16.05.2011 | Entgelt

Elektronischer Lohnsteuerabzug: Neues Gesetzgebungsverfahren

Mit dem Entwurf des „Beitreibungsgesetzes“ soll eine Änderung und Neufassung der Regelungen des Lohnsteuerabzugsverfahrens ab dem Jahr 2012 erfolgen. Lesen Sie, welche wichtigen Änderungen auf Sie zukommen.

Der am 4.5.2011 vom Bundeskabinett beschlossene Entwurf eines Gesetzes zur Umsetzung der Beitreibungsrichtlinie sowie zur Änderung steuerlicher Vorschriften enthält eine Vielzahl lohnsteuerlicher Vorschriften, die an das elektronische Lohnsteuerabzugsverfahren angepasst werden.

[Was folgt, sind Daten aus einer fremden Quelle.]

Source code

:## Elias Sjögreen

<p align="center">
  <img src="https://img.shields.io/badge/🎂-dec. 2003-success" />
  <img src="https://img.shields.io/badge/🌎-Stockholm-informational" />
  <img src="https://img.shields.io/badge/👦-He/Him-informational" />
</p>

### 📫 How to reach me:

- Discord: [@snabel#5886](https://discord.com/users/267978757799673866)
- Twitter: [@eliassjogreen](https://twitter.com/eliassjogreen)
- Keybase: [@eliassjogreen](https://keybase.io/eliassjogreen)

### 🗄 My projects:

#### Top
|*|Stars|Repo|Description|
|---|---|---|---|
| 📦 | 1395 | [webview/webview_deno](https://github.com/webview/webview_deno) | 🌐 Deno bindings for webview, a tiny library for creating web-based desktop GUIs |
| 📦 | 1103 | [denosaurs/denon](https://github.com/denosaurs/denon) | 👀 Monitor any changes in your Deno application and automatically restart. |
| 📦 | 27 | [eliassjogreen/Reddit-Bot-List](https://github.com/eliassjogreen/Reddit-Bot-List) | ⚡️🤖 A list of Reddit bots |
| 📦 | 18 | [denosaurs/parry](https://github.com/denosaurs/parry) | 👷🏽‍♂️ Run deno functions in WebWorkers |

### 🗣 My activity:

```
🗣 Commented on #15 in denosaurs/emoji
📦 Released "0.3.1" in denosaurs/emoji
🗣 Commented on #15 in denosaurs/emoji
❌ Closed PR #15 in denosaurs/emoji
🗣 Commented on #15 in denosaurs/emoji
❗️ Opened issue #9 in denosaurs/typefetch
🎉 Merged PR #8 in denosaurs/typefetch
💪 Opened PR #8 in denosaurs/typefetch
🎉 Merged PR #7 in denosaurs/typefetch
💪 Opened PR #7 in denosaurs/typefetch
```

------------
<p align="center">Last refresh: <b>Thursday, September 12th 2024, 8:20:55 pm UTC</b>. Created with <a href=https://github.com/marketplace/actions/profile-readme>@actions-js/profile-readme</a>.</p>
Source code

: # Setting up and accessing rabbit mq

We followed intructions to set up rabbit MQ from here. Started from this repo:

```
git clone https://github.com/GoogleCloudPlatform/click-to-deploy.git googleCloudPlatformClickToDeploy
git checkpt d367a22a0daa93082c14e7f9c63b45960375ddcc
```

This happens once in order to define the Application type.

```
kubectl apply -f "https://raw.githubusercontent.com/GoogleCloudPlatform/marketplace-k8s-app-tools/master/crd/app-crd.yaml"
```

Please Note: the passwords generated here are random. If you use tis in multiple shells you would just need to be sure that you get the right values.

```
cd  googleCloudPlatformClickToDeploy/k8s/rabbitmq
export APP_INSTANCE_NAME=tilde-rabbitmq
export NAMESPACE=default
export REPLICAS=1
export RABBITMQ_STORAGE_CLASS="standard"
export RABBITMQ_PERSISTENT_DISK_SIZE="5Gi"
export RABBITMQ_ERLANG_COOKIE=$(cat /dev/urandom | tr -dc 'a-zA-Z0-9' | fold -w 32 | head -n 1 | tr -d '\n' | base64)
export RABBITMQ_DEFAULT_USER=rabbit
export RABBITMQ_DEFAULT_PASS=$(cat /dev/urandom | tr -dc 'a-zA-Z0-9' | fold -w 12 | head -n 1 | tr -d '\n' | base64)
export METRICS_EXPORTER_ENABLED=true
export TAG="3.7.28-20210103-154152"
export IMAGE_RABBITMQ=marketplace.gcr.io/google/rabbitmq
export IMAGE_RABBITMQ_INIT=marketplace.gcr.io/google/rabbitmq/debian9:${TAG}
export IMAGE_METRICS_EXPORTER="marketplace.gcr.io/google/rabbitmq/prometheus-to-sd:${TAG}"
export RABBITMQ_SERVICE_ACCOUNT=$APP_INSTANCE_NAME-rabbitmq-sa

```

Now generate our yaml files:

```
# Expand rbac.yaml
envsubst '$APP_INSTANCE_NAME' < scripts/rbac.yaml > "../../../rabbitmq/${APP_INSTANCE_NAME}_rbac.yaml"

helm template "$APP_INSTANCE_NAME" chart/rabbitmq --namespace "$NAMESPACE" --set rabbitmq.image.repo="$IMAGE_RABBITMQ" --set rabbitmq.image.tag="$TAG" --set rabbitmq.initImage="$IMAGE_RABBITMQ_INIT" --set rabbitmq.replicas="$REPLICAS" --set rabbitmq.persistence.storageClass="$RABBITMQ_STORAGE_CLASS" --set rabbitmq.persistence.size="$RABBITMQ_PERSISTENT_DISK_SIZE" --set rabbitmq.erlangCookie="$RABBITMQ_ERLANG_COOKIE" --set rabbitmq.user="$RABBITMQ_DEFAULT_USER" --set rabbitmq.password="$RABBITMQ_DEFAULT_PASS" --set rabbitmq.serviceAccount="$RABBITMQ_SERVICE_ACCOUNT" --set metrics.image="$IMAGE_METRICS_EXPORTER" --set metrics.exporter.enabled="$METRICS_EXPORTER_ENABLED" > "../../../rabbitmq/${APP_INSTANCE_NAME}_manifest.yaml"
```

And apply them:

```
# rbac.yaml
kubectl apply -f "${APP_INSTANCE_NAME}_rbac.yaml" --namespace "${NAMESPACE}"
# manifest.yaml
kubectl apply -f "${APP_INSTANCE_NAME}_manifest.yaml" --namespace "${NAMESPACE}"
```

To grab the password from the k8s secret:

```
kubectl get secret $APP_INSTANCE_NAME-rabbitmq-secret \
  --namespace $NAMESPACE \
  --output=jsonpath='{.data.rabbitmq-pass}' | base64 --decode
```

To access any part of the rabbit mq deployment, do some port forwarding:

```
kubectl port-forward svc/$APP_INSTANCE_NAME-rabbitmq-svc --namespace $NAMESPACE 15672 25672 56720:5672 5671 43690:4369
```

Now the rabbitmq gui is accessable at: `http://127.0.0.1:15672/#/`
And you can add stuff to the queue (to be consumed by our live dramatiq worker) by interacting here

Bereits durch das Jahressteuergesetz 2008 wurde § 39e EStG eingefügt, der die einführenden Vorschriften zur Bildung und Anwendung der elektronischen Lohnsteuerabzugsmerkmale enthält. Mit dem umfassenden Regelungspaket des Gesetzentwurfs werden die Maßnahmen vollzogen, die noch zur Anpassung der lohnsteuerlichen Vorschriften an das neue elektronische Verfahren, das ab 2012 flächendeckend angewendet werden soll, erforderlich sind.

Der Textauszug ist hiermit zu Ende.